Think of math tricks, whereby the 11 times table can be done by a particular pattern. That does not do “math” as such, but a basic symbolic pattern manipulation. That abstract pattern does not have to reside with the math group of learning if the pattern more closely correlates to an existing type of pattern and more easily fits elsewhere. This initial pattern is embeded / learnt in a feed forward manner. Not all what we learn fits together as we would like for “retrospective concious simplicity”, its the patterns that fit together however abstract they may be and in the brain I think they are “very” abstract and mixed in ways we cant split out.
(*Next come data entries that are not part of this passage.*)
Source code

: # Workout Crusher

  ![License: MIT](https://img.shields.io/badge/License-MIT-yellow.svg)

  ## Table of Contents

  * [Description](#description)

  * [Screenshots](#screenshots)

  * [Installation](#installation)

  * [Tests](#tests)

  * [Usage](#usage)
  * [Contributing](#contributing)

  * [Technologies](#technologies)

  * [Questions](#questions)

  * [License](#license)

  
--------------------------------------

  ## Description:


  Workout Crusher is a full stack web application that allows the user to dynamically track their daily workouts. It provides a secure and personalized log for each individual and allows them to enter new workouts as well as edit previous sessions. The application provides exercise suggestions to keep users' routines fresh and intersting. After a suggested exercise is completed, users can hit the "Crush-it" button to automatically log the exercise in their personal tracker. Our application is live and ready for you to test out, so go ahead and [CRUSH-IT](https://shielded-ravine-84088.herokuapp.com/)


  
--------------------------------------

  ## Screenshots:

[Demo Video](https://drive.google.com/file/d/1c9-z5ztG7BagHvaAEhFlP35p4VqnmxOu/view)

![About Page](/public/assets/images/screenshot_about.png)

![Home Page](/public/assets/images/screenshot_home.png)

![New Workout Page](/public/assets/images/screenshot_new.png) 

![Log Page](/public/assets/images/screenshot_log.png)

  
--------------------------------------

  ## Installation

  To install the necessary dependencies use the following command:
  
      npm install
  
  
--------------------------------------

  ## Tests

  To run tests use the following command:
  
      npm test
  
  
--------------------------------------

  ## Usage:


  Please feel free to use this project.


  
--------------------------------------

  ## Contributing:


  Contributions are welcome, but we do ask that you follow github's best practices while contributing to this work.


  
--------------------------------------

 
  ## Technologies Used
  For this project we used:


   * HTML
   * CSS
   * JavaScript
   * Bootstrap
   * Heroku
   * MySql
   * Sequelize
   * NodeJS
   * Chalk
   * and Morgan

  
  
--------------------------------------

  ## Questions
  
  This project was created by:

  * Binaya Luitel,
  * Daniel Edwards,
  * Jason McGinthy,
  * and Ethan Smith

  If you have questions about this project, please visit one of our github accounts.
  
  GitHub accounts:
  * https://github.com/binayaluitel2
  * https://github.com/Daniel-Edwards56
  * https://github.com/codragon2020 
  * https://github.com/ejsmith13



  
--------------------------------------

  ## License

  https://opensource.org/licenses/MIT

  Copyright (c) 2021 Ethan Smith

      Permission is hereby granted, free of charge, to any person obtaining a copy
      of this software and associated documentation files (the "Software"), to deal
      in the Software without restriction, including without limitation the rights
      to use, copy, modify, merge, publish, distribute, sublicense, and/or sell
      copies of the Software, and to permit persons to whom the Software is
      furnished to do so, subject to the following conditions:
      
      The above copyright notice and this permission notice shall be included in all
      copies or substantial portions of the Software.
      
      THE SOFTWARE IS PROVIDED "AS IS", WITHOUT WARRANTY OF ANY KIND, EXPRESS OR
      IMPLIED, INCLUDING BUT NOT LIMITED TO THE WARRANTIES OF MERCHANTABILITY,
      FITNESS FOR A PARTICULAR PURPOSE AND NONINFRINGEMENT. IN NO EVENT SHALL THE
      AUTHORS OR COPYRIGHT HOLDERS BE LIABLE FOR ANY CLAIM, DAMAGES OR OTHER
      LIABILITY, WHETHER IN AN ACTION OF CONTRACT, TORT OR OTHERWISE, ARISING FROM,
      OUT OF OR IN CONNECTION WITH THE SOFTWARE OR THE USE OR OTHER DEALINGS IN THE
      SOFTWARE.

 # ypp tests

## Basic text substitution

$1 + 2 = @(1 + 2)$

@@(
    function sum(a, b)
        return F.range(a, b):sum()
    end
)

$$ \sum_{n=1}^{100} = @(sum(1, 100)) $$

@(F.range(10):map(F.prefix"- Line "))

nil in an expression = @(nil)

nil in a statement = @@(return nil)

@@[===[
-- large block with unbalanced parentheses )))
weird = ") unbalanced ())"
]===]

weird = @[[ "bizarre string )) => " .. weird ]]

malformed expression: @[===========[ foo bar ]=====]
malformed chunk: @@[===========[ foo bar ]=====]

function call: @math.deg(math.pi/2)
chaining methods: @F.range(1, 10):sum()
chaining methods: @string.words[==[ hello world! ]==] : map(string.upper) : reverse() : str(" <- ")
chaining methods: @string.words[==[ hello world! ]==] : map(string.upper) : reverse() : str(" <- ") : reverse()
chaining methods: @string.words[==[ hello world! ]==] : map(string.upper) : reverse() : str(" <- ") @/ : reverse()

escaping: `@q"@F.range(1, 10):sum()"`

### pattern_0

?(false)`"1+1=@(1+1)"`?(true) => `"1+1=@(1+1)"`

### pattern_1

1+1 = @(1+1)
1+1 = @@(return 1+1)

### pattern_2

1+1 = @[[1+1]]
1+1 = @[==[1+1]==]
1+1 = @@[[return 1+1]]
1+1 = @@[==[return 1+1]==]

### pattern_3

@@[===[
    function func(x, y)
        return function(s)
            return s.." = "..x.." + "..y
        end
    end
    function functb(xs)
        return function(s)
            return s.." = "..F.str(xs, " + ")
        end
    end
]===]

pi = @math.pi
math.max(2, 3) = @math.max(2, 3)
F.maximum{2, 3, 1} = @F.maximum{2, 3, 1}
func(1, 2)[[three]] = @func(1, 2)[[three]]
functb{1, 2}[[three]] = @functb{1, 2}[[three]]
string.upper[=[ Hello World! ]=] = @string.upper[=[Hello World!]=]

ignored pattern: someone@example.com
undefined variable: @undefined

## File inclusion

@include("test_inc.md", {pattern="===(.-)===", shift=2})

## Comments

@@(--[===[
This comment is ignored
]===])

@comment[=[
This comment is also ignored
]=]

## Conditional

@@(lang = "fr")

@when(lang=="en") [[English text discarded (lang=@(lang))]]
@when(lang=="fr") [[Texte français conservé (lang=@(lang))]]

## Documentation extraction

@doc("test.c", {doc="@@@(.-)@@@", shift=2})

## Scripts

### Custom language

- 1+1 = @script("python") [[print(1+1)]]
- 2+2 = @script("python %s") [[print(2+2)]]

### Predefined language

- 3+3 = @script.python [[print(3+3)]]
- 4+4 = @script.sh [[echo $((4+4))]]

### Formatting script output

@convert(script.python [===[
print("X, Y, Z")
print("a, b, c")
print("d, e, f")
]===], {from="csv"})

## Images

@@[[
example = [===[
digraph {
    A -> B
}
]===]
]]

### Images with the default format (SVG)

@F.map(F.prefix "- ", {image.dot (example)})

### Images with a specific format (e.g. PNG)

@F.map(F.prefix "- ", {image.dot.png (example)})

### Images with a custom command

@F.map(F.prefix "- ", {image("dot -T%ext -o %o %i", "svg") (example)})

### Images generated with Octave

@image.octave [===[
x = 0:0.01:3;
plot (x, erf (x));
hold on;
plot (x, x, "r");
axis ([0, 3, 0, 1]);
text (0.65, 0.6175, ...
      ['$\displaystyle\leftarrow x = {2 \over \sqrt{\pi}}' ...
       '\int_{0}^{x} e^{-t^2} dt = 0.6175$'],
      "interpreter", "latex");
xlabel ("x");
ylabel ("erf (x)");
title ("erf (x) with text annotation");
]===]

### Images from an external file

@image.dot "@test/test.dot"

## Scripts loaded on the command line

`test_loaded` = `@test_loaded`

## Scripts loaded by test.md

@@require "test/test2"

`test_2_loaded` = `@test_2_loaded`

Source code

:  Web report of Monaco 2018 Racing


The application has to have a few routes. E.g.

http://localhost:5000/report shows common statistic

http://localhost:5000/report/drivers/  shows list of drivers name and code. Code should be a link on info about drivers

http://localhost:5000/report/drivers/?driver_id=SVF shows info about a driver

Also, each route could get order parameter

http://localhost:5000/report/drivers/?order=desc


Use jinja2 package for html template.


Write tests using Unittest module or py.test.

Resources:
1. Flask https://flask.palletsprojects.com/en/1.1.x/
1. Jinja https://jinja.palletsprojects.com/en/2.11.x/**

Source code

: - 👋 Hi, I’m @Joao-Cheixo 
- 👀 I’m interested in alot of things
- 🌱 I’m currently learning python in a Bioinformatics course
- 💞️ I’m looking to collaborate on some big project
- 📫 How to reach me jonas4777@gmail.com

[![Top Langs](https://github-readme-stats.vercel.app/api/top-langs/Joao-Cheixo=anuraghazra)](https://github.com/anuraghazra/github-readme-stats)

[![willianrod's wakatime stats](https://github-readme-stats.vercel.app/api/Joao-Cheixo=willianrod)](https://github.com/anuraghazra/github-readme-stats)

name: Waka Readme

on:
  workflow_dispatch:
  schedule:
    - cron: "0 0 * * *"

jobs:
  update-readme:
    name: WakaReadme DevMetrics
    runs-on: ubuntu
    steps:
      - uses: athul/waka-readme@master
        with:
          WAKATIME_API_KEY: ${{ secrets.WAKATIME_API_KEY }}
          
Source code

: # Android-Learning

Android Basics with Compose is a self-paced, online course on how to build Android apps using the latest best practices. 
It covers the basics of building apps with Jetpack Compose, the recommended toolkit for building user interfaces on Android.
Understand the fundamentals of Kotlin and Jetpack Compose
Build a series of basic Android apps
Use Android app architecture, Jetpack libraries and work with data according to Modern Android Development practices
Think of the effects and outcomes for various stroke cases as to what is then missing, the effects of removing specialisation gaps.
A lot of what I am saying it to try and create different thought patterns and ideas to try and create variance away from traps of us and them type arguments or following routes too far.
Do you have a video or some figures depicting what you’re working on? I’m having trouble parsing exactly how you intend the system to function, based on what’s written.
It sounds like you have some kind of sparse model (directed graph?) running on CPU that uses some kind of algorithm (hebbian learning?) to learn how to chain together subsequences of text strings into larger sequences (sequence learning?), and incorporates working memory constraints in some way (not sure about this part). Does it write new coherent phrases, or parse text into trees, or label the nodes, or something else?
My outside view of neuroscience is that the standard of evidence there is typically experimental, but I thought Numenta was not engaged directly with experimental work? More like, Numenta looks at the neuroscientific literature looking for constraints that let them better craft theories of cortical functioning.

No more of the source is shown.